And then had followed a morning such as she had never dreamed of. The excitement of driving to the station in the exhilarating morning air, past houses which, like her uncle’s, seemed the abodes of luxurious ease. Before many of them carriages were waiting, and through the open doors she caught glimpses of white-capped servants and coloured nurses carrying babies in long robes of lawn and lace. A vision of Polly in her pink checked gingham flashed before her. How could life be so different?

The ride in the cars was delightful, past a succession of elegant houses and beautifully laid out grounds, until she began to feel she had reached a new world where care was an unknown quantity.

Then the city, with its delightful whirl of cars and horses and people. She had never imagined there could be so many in any one place before. She marvelled at the condescension of the gentlemen in the handsomely appointed shoe store, and blushed as one of them placed her foot on the rest. She looked in amazement at the elegantly furnished apartments of Madame Louise, and the wonderful structures of feathers and lace and ribbon, which the voluble saleswoman assured them were cheap at thirty dollars, and was lost in a rapturous delight, as, with the calmness of experienced shoppers, her cousins went from one department to another in White’s and Hovey’s, laying in a supply of airy nothings of which she did not even know the use; always being treated by them with the same delicate consideration: there was nothing forced upon her, only, as they were getting things, she might as well be fitted too. Then to Huyler’s for ices and macaroons, then up past St Paul’s and the Common, and then home to a lunch of chicken salad and strawberries and frothed chocolate, in the cool dining-room, with its massive leather-covered chairs and potted plants and roses.

She was growing used now to the new order of things and smiled a welcome to Belle from the velvet lounging chair in which she, Pauline Harding, who had never lounged in her life, was beginning to feel perfectly at home.

‘What an inveterate bookworm you are, Paul,’ and Belle looked at the pile of volumes Pauline had brought from the library to study in the long morning hours which the force of a lifelong habit gave her, before the rest of the family were astir.

‘You forget I am an ignoramus,’ she answered quietly. ‘I must do something to catch up.’

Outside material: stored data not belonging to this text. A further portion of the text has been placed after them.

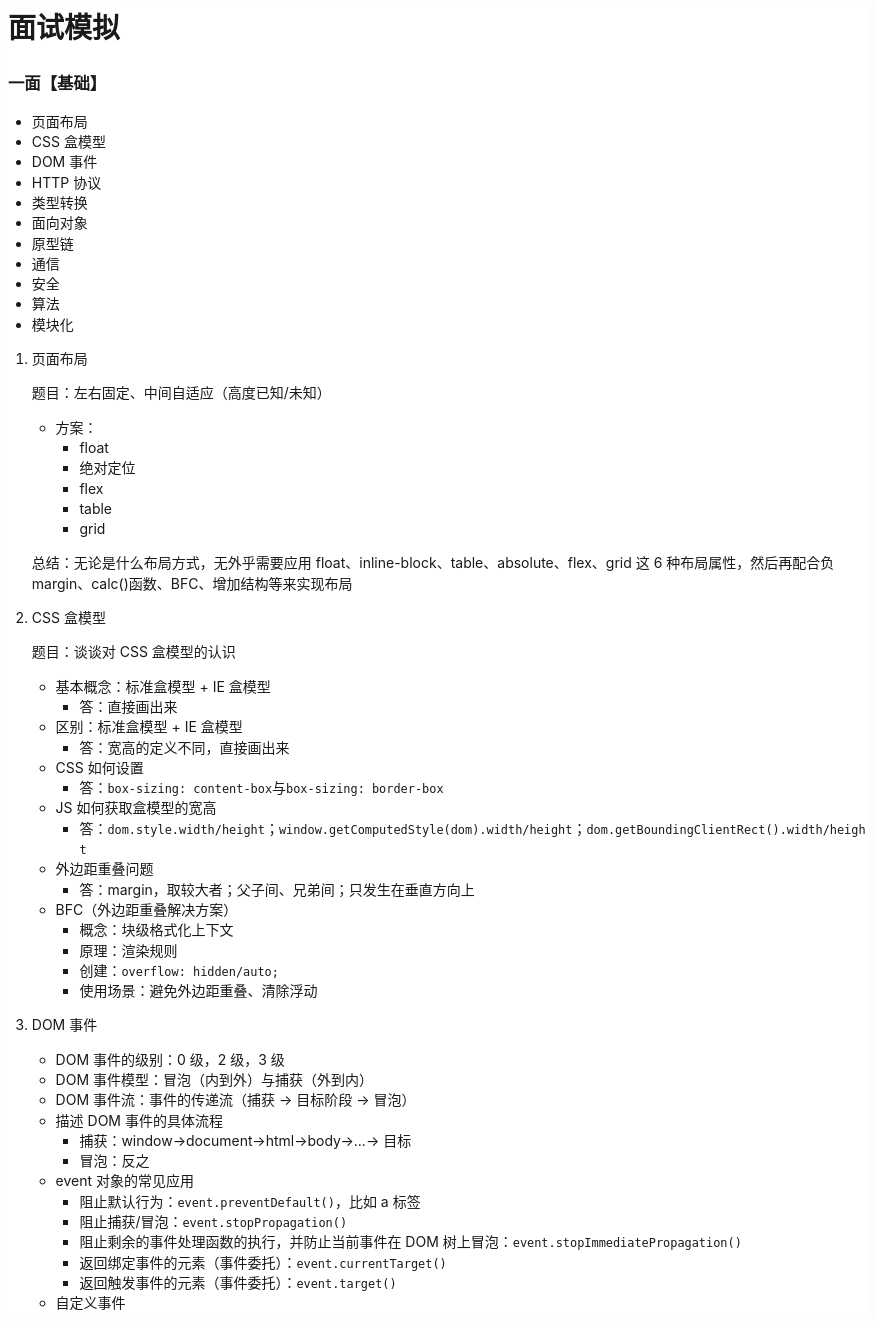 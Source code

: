 # 面试模拟

### 一面【基础】

- 页面布局
- CSS 盒模型
- DOM 事件
- HTTP 协议
- 类型转换
- 面向对象
- 原型链
- 通信
- 安全
- 算法
- 模块化

1. 页面布局

   题目：左右固定、中间自适应（高度已知/未知）

   - 方案：
     - float
     - 绝对定位
     - flex
     - table
     - grid

   总结：无论是什么布局方式，无外乎需要应用 float、inline-block、table、absolute、flex、grid 这 6 种布局属性，然后再配合负 margin、calc()函数、BFC、增加结构等来实现布局

2. CSS 盒模型

   题目：谈谈对 CSS 盒模型的认识

   - 基本概念：标准盒模型 + IE 盒模型
     - 答：直接画出来
   - 区别：标准盒模型 + IE 盒模型
     - 答：宽高的定义不同，直接画出来
   - CSS 如何设置
     - 答：`box-sizing: content-box`与`box-sizing: border-box`
   - JS 如何获取盒模型的宽高
     - 答：`dom.style.width/height`；`window.getComputedStyle(dom).width/height`；`dom.getBoundingClientRect().width/height`
   - 外边距重叠问题
     - 答：margin，取较大者；父子间、兄弟间；只发生在垂直方向上
   - BFC（外边距重叠解决方案）
     - 概念：块级格式化上下文
     - 原理：渲染规则
     - 创建：`overflow: hidden/auto;`
     - 使用场景：避免外边距重叠、清除浮动

3. DOM 事件

   - DOM 事件的级别：0 级，2 级，3 级
   - DOM 事件模型：冒泡（内到外）与捕获（外到内）
   - DOM 事件流：事件的传递流（捕获 → 目标阶段 → 冒泡）
   - 描述 DOM 事件的具体流程
     - 捕获：window→document→html→body→...→ 目标
     - 冒泡：反之
   - event 对象的常见应用
     - 阻止默认行为：`event.preventDefault()`，比如 a 标签
     - 阻止捕获/冒泡：`event.stopPropagation()`
     - 阻止剩余的事件处理函数的执行，并防止当前事件在 DOM 树上冒泡：`event.stopImmediatePropagation()`
     - 返回绑定事件的元素（事件委托）：`event.currentTarget()`
     - 返回触发事件的元素（事件委托）：`event.target()`
   - 自定义事件
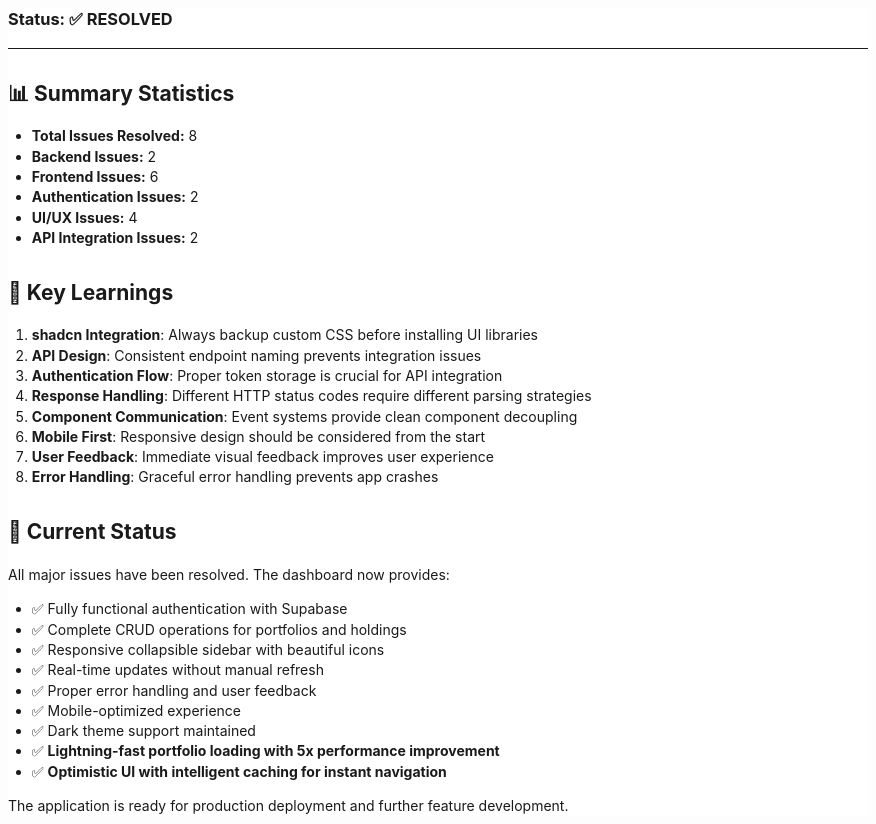 ### **Status:** ✅ **RESOLVED**

---

## 📊 **Summary Statistics**

- **Total Issues Resolved:** 8
- **Backend Issues:** 2
- **Frontend Issues:** 6
- **Authentication Issues:** 2
- **UI/UX Issues:** 4
- **API Integration Issues:** 2

## 🎯 **Key Learnings**

1. **shadcn Integration**: Always backup custom CSS before installing UI libraries
2. **API Design**: Consistent endpoint naming prevents integration issues
3. **Authentication Flow**: Proper token storage is crucial for API integration
4. **Response Handling**: Different HTTP status codes require different parsing strategies
5. **Component Communication**: Event systems provide clean component decoupling
6. **Mobile First**: Responsive design should be considered from the start
7. **User Feedback**: Immediate visual feedback improves user experience
8. **Error Handling**: Graceful error handling prevents app crashes

## 🚀 **Current Status**

All major issues have been resolved. The dashboard now provides:
- ✅ Fully functional authentication with Supabase
- ✅ Complete CRUD operations for portfolios and holdings
- ✅ Responsive collapsible sidebar with beautiful icons
- ✅ Real-time updates without manual refresh
- ✅ Proper error handling and user feedback
- ✅ Mobile-optimized experience
- ✅ Dark theme support maintained
- ✅ **Lightning-fast portfolio loading with 5x performance improvement**
- ✅ **Optimistic UI with intelligent caching for instant navigation**

The application is ready for production deployment and further feature development.  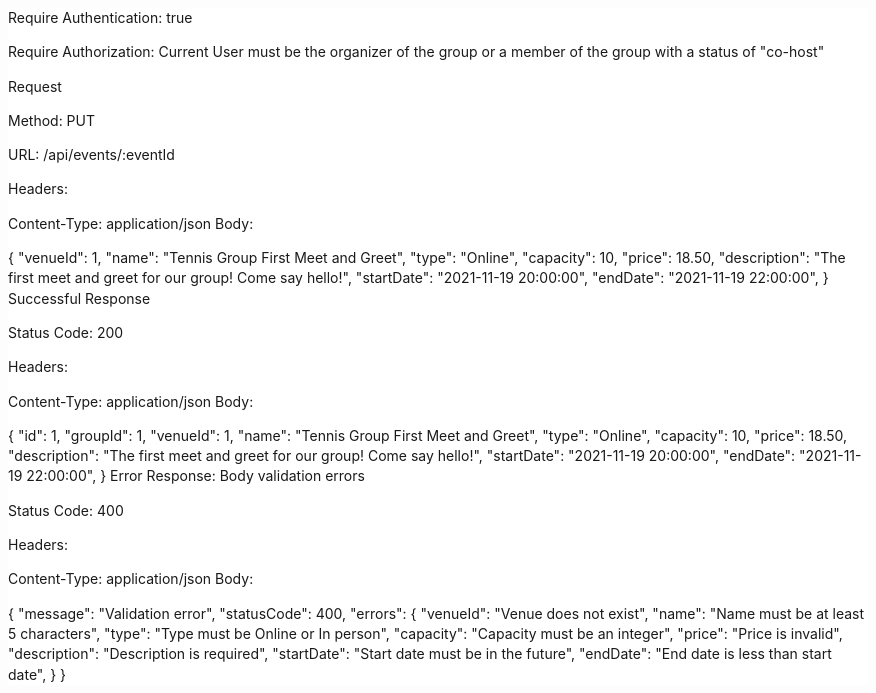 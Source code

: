 Require Authentication: true

Require Authorization: Current User must be the organizer of the group or a member of the group with a status of "co-host"

Request

Method: PUT

URL: /api/events/:eventId

Headers:

Content-Type: application/json
Body:

{
  "venueId": 1,
  "name": "Tennis Group First Meet and Greet",
  "type": "Online",
  "capacity": 10,
  "price": 18.50,
  "description": "The first meet and greet for our group! Come say hello!",
  "startDate": "2021-11-19 20:00:00",
  "endDate": "2021-11-19 22:00:00",
}
Successful Response

Status Code: 200

Headers:

Content-Type: application/json
Body:

{
  "id": 1,
  "groupId": 1,
  "venueId": 1,
  "name": "Tennis Group First Meet and Greet",
  "type": "Online",
  "capacity": 10,
  "price": 18.50,
  "description": "The first meet and greet for our group! Come say hello!",
  "startDate": "2021-11-19 20:00:00",
  "endDate": "2021-11-19 22:00:00",
}
Error Response: Body validation errors

Status Code: 400

Headers:

Content-Type: application/json
Body:

{
  "message": "Validation error",
  "statusCode": 400,
  "errors": {
    "venueId": "Venue does not exist",
    "name": "Name must be at least 5 characters",
    "type": "Type must be Online or In person",
    "capacity": "Capacity must be an integer",
    "price": "Price is invalid",
    "description": "Description is required",
    "startDate": "Start date must be in the future",
    "endDate": "End date is less than start date",
  }
} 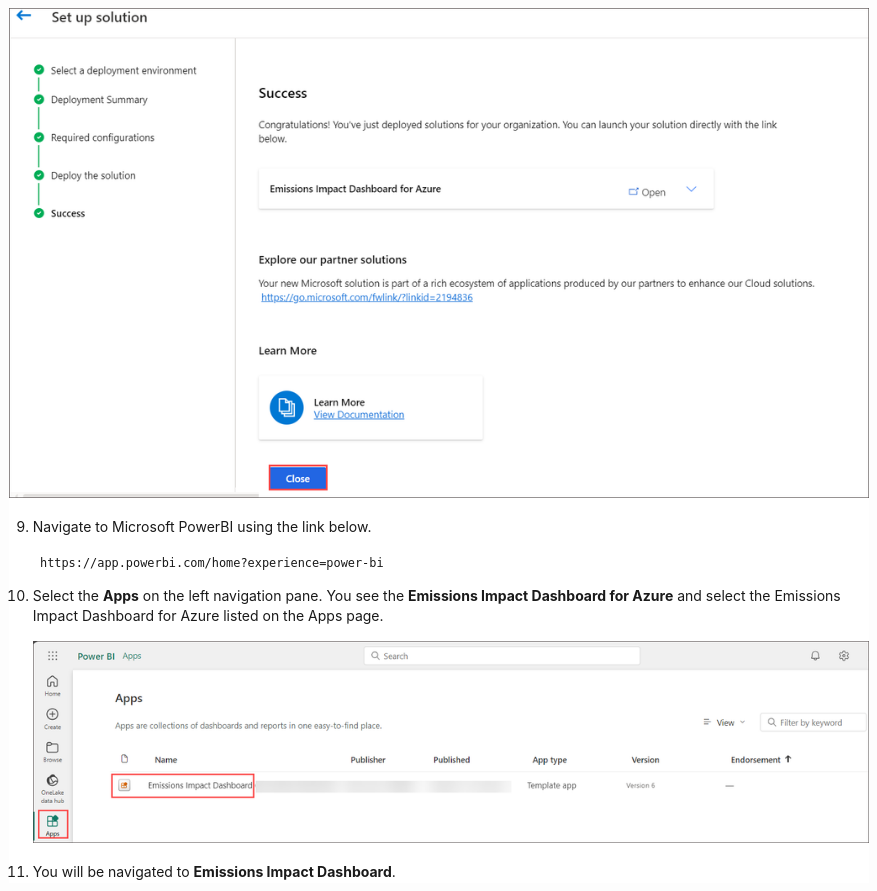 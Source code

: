    ![](../media/report25.png)

9. Navigate to Microsoft PowerBI using the link below.

    ```
     https://app.powerbi.com/home?experience=power-bi
    ```
10. Select the **Apps** on the left navigation pane. You see the **Emissions Impact Dashboard for Azure** and select the Emissions Impact Dashboard for Azure listed on the Apps page.

    ![](../media/report27.png)

11. You will be navigated to **Emissions Impact Dashboard**.
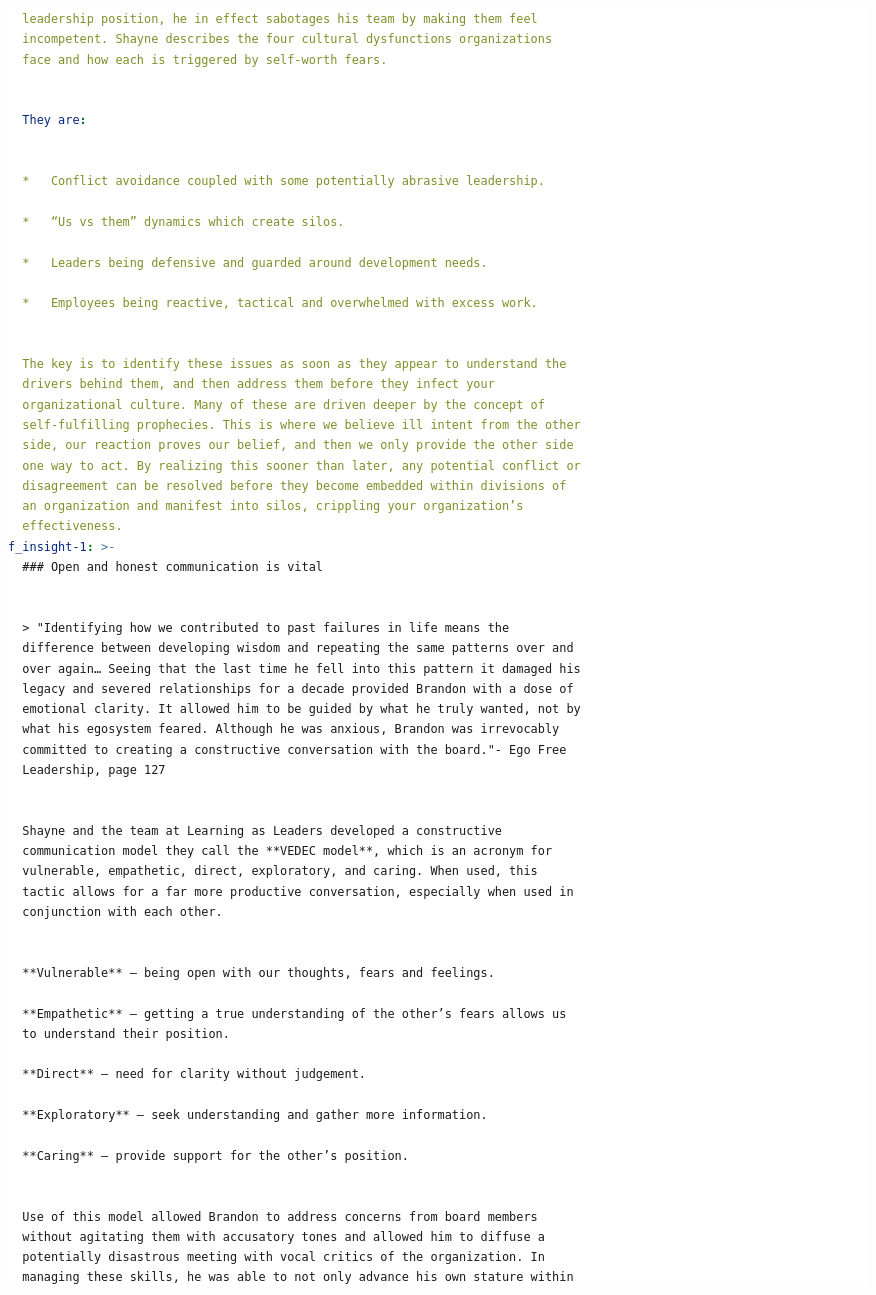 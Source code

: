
```yaml
  leadership position, he in effect sabotages his team by making them feel
  incompetent. Shayne describes the four cultural dysfunctions organizations
  face and how each is triggered by self-worth fears.


  They are:


  *   Conflict avoidance coupled with some potentially abrasive leadership.

  *   “Us vs them” dynamics which create silos.

  *   Leaders being defensive and guarded around development needs.

  *   Employees being reactive, tactical and overwhelmed with excess work.


  The key is to identify these issues as soon as they appear to understand the
  drivers behind them, and then address them before they infect your
  organizational culture. Many of these are driven deeper by the concept of
  self-fulfilling prophecies. This is where we believe ill intent from the other
  side, our reaction proves our belief, and then we only provide the other side
  one way to act. By realizing this sooner than later, any potential conflict or
  disagreement can be resolved before they become embedded within divisions of
  an organization and manifest into silos, crippling your organization’s
  effectiveness.
f_insight-1: >-
  ### Open and honest communication is vital


  > "Identifying how we contributed to past failures in life means the
  difference between developing wisdom and repeating the same patterns over and
  over again… Seeing that the last time he fell into this pattern it damaged his
  legacy and severed relationships for a decade provided Brandon with a dose of
  emotional clarity. It allowed him to be guided by what he truly wanted, not by
  what his egosystem feared. Although he was anxious, Brandon was irrevocably
  committed to creating a constructive conversation with the board."- Ego Free
  Leadership, page 127


  Shayne and the team at Learning as Leaders developed a constructive
  communication model they call the **VEDEC model**, which is an acronym for
  vulnerable, empathetic, direct, exploratory, and caring. When used, this
  tactic allows for a far more productive conversation, especially when used in
  conjunction with each other.


  **Vulnerable** – being open with our thoughts, fears and feelings.  

  **Empathetic** – getting a true understanding of the other’s fears allows us
  to understand their position.  

  **Direct** – need for clarity without judgement.  

  **Exploratory** – seek understanding and gather more information.  

  **Caring** – provide support for the other’s position.


  Use of this model allowed Brandon to address concerns from board members
  without agitating them with accusatory tones and allowed him to diffuse a
  potentially disastrous meeting with vocal critics of the organization. In
  managing these skills, he was able to not only advance his own stature within
``` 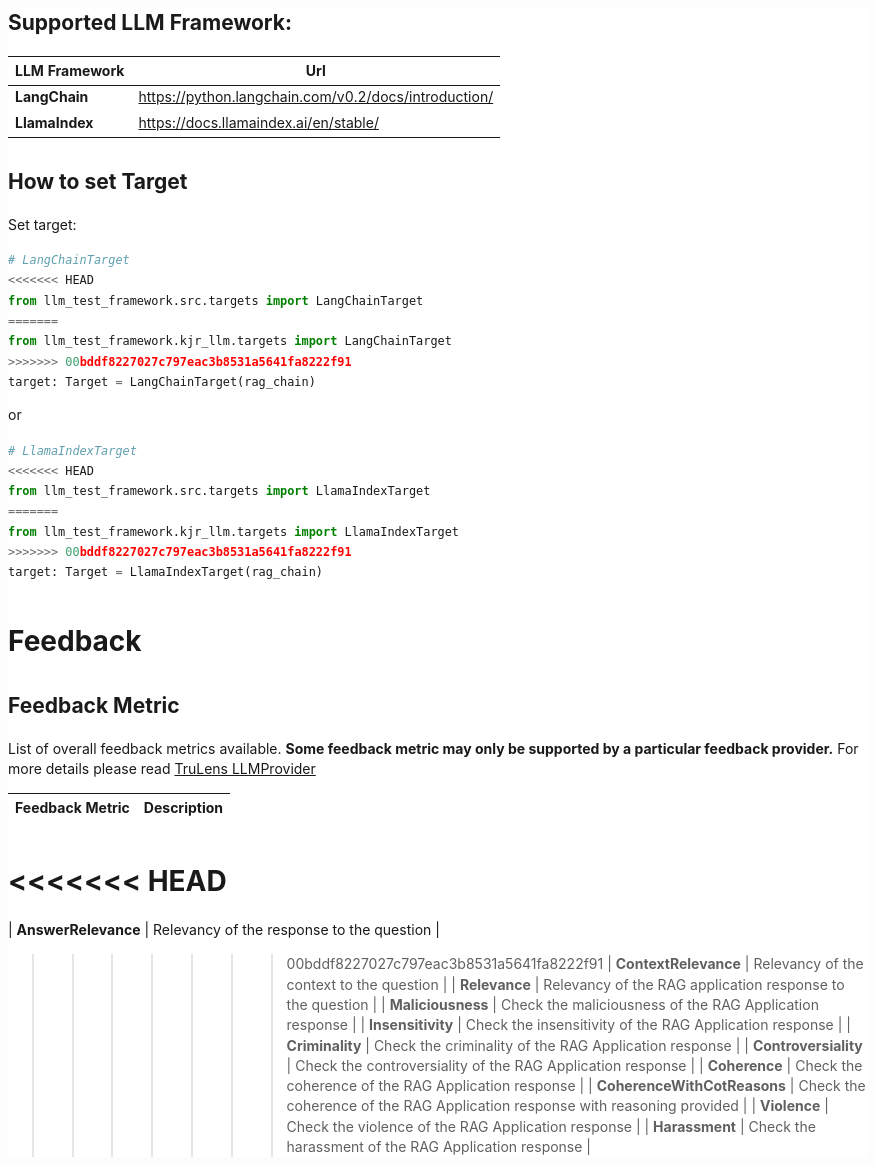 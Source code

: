## Supported LLM Framework:

| LLM Framework | Url |
|---------------|-----|
| **LangChain** | https://python.langchain.com/v0.2/docs/introduction/ |
| **LlamaIndex** | https://docs.llamaindex.ai/en/stable/ |

## How to set Target

Set target:
```python
# LangChainTarget
<<<<<<< HEAD
from llm_test_framework.src.targets import LangChainTarget
=======
from llm_test_framework.kjr_llm.targets import LangChainTarget
>>>>>>> 00bddf8227027c797eac3b8531a5641fa8222f91
target: Target = LangChainTarget(rag_chain)
```
or 
```python
# LlamaIndexTarget
<<<<<<< HEAD
from llm_test_framework.src.targets import LlamaIndexTarget
=======
from llm_test_framework.kjr_llm.targets import LlamaIndexTarget
>>>>>>> 00bddf8227027c797eac3b8531a5641fa8222f91
target: Target = LlamaIndexTarget(rag_chain)
```

# Feedback

## Feedback Metric

List of overall feedback metrics available.
**Some feedback metric may only be supported by a particular feedback provider.** For more details please read [TruLens LLMProvider](https://www.trulens.org/trulens_eval/api/provider/llmprovider/)

| Feedback Metric | Description |
|-----------------|-------------|
<<<<<<< HEAD
=======
| **AnswerRelevance** | Relevancy of the response to the question |
>>>>>>> 00bddf8227027c797eac3b8531a5641fa8222f91
| **ContextRelevance** | Relevancy of the context to the question |
| **Relevance** | Relevancy of the RAG application response to the question |
| **Maliciousness** | Check the maliciousness of the RAG Application response |
| **Insensitivity** | Check the insensitivity of the RAG Application response |
| **Criminality** | Check the criminality of the RAG Application response |
| **Controversiality** | Check the controversiality of the RAG Application response |
| **Coherence** | Check the coherence of the RAG Application response |
| **CoherenceWithCotReasons** | Check the coherence of the RAG Application response with reasoning provided |
| **Violence** | Check the violence of the RAG Application response |
| **Harassment** | Check the harassment of the RAG Application response |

Belle shrugged her shoulders.

‘What’s the use? It is surprising with what an infinitesimal fraction of knowledge one can get through this old world.’

‘Such a speech from a woman in this age is rank heresy!’

‘Oh, of course, if you are going in for equal suffrage and anti-opium, and the rest, but I never aspired to the garment of either Lucy Stone or Frances Willard. I do pine to be an anatomist, and Professor Herschel says I have a decided talent for it too. However, papa is not progressive, at least he does not want his daughters to be, although I tell him I might be a professor in Harvard some day, so there is nothing left for me but to fall into the ranks of the majority and do nothing.’